_THE PROBLEM_
Note each line of the entries that includes "given". Then copy those lines.

*-*-*

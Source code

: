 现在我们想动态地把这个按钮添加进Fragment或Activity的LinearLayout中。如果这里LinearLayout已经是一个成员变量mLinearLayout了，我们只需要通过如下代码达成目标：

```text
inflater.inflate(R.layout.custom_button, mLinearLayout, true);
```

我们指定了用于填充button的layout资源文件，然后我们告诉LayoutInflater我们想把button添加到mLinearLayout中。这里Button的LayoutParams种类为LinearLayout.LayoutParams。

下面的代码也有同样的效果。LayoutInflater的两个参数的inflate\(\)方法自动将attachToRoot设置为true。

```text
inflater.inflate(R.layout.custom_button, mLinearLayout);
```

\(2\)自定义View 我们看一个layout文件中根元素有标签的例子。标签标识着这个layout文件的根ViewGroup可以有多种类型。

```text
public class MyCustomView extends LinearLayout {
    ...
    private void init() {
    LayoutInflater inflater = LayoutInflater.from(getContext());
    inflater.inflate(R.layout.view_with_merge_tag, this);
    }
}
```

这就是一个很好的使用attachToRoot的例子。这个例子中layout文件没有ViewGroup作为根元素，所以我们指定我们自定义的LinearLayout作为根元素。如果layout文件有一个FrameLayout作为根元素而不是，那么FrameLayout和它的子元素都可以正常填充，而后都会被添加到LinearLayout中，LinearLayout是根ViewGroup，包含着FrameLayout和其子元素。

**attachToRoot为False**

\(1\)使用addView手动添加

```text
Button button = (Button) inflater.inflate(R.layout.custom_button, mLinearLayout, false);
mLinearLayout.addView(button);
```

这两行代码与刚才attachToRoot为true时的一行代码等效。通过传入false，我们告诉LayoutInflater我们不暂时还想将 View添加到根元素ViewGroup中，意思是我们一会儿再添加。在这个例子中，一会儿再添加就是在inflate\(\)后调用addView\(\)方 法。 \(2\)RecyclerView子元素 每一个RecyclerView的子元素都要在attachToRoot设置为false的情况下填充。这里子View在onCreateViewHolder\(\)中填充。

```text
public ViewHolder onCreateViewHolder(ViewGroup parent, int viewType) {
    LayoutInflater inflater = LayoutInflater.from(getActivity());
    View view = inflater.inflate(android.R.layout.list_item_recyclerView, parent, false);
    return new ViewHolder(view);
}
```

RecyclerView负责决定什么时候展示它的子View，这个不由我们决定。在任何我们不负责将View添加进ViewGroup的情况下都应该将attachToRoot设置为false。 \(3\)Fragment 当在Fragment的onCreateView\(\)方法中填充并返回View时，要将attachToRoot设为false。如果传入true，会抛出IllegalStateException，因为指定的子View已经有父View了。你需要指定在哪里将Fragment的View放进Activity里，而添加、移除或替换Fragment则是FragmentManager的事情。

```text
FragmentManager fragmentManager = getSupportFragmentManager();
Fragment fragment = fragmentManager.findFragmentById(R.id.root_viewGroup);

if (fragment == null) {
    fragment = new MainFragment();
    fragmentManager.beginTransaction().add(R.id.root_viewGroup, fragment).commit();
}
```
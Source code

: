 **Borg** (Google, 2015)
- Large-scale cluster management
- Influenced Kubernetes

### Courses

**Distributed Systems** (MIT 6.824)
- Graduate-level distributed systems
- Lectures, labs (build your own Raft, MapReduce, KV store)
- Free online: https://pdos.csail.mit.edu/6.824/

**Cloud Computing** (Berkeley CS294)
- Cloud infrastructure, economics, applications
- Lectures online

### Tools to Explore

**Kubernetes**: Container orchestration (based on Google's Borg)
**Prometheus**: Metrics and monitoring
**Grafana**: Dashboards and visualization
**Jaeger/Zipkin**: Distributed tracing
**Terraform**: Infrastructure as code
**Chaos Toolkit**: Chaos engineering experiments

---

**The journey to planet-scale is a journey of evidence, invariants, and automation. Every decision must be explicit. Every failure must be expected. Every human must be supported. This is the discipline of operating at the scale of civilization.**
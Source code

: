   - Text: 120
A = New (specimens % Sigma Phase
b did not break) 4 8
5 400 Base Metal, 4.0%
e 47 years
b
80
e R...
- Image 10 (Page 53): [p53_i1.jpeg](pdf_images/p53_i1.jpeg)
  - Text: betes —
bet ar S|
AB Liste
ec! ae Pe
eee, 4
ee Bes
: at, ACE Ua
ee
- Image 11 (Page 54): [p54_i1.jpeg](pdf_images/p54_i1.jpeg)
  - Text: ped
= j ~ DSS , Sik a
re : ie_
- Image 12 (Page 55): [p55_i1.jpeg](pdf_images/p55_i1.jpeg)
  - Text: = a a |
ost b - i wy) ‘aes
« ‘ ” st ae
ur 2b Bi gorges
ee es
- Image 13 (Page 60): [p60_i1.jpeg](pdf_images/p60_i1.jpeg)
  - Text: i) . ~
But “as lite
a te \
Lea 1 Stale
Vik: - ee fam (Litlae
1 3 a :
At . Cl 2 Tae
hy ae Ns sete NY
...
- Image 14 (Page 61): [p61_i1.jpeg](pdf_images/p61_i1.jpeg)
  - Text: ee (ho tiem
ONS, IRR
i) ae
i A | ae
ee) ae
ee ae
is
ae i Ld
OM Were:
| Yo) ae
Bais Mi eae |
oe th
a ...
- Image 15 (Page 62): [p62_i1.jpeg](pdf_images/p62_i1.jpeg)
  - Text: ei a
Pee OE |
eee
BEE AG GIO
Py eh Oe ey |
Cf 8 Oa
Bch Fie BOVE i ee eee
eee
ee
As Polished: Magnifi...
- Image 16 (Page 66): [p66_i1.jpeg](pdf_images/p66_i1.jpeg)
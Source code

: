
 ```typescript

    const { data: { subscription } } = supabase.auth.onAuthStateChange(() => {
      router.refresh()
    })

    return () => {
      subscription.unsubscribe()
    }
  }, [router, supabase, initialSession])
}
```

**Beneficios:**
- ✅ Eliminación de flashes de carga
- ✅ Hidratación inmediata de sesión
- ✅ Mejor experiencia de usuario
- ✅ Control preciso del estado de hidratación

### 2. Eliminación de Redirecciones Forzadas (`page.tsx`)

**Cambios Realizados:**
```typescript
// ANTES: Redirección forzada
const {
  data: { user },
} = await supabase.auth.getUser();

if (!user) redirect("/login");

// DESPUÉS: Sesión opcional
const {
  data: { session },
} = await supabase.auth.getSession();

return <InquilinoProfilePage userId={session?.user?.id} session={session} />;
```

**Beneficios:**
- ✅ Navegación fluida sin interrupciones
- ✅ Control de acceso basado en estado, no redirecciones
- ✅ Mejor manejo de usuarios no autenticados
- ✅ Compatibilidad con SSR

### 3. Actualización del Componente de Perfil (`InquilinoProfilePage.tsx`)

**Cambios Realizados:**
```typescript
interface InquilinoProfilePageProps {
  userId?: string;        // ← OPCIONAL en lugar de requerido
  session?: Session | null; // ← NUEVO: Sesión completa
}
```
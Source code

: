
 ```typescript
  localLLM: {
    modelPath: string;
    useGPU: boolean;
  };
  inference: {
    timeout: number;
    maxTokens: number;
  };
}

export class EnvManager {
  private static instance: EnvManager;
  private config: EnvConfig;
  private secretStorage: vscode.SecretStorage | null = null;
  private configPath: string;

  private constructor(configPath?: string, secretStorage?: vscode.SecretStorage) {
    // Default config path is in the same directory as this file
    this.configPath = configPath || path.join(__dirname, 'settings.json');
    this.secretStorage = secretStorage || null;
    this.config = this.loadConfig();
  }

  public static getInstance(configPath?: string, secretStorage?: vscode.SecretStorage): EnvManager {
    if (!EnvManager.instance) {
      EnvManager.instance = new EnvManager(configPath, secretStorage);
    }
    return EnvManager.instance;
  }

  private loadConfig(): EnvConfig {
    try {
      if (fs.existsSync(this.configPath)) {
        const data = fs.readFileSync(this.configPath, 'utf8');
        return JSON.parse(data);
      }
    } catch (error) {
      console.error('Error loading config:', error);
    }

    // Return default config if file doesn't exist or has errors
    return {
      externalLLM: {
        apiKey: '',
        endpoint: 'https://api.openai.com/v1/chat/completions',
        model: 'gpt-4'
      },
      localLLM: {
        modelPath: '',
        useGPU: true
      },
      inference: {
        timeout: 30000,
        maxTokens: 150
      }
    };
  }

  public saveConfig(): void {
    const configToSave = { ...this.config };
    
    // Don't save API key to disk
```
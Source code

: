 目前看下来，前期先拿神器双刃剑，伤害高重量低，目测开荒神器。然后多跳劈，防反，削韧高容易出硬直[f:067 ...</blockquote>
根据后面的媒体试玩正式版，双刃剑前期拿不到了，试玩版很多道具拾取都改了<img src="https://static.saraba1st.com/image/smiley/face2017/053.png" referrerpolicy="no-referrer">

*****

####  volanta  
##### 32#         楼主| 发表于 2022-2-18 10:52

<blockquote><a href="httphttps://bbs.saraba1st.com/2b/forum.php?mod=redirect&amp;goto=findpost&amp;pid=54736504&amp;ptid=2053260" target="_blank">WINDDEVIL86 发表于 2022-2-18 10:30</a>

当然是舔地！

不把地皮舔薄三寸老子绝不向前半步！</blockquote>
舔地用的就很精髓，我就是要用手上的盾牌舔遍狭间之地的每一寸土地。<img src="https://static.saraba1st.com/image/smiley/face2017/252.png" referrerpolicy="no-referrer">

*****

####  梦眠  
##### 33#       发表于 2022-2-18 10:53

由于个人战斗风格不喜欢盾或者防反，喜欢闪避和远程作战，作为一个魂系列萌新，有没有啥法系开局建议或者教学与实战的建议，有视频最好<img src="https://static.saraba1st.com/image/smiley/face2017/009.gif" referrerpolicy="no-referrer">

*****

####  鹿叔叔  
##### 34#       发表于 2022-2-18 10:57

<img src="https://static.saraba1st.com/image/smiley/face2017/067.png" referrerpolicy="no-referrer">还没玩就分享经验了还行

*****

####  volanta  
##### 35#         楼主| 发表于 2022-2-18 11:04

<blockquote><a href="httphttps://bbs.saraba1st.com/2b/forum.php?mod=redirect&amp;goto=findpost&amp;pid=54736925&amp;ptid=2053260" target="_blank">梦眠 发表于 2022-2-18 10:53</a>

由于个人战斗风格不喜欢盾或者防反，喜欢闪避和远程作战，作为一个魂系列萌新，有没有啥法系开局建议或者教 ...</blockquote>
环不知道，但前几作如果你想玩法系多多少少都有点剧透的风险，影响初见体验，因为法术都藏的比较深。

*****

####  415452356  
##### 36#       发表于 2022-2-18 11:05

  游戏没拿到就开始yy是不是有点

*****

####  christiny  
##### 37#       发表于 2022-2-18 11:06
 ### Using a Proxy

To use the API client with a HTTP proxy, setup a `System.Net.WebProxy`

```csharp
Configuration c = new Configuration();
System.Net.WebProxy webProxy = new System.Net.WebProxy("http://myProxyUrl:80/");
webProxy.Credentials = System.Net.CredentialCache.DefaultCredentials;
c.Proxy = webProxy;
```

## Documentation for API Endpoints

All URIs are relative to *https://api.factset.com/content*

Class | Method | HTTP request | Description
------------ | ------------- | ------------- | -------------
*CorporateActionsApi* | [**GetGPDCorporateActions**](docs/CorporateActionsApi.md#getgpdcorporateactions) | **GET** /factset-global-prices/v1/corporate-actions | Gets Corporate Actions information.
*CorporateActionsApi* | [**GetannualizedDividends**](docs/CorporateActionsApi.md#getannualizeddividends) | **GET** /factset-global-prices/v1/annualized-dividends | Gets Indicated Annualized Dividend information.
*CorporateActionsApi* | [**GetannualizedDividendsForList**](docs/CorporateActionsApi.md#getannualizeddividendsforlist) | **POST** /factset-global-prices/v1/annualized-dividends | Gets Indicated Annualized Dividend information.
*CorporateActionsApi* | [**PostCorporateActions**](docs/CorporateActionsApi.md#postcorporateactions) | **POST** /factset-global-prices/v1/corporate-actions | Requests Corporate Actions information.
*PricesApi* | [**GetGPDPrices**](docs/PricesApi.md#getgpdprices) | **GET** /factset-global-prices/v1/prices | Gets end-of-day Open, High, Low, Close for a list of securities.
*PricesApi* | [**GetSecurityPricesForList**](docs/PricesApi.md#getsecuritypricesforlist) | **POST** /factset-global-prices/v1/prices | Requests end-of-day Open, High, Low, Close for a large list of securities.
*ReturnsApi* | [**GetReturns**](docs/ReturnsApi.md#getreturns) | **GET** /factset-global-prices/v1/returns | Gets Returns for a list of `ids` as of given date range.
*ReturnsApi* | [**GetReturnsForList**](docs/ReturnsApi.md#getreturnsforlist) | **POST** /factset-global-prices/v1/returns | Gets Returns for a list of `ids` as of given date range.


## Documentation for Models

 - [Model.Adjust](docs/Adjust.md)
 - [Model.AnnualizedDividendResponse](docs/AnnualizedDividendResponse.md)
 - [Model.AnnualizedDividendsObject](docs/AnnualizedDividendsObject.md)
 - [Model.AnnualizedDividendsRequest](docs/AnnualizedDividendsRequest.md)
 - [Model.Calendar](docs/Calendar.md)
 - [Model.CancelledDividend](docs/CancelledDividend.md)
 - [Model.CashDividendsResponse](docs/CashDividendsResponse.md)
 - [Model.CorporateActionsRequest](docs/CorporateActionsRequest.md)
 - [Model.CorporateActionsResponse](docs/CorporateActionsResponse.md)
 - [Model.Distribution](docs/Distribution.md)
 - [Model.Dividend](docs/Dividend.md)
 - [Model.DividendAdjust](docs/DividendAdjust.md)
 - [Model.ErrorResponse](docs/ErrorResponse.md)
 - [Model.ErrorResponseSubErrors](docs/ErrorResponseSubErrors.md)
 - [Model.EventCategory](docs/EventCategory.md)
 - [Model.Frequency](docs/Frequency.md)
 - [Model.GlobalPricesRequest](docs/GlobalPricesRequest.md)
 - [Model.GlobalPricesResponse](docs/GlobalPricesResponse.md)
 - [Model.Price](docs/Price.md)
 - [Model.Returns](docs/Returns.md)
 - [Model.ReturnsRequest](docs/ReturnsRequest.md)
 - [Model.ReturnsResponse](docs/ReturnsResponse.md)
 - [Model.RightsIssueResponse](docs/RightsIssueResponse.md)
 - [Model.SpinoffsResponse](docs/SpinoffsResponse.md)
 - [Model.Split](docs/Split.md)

*-*-*

_EXERCISE SOLUTION_
*ReturnsApi* | [**GetReturns**](docs/ReturnsApi.md#getreturns) | **GET** /factset-global-prices/v1/returns | Gets Returns for a list of `ids` as of given date range.
*ReturnsApi* | [**GetReturnsForList**](docs/ReturnsApi.md#getreturnsforlist) | **POST** /factset-global-prices/v1/returns | Gets Returns for a list of `ids` as of given date range.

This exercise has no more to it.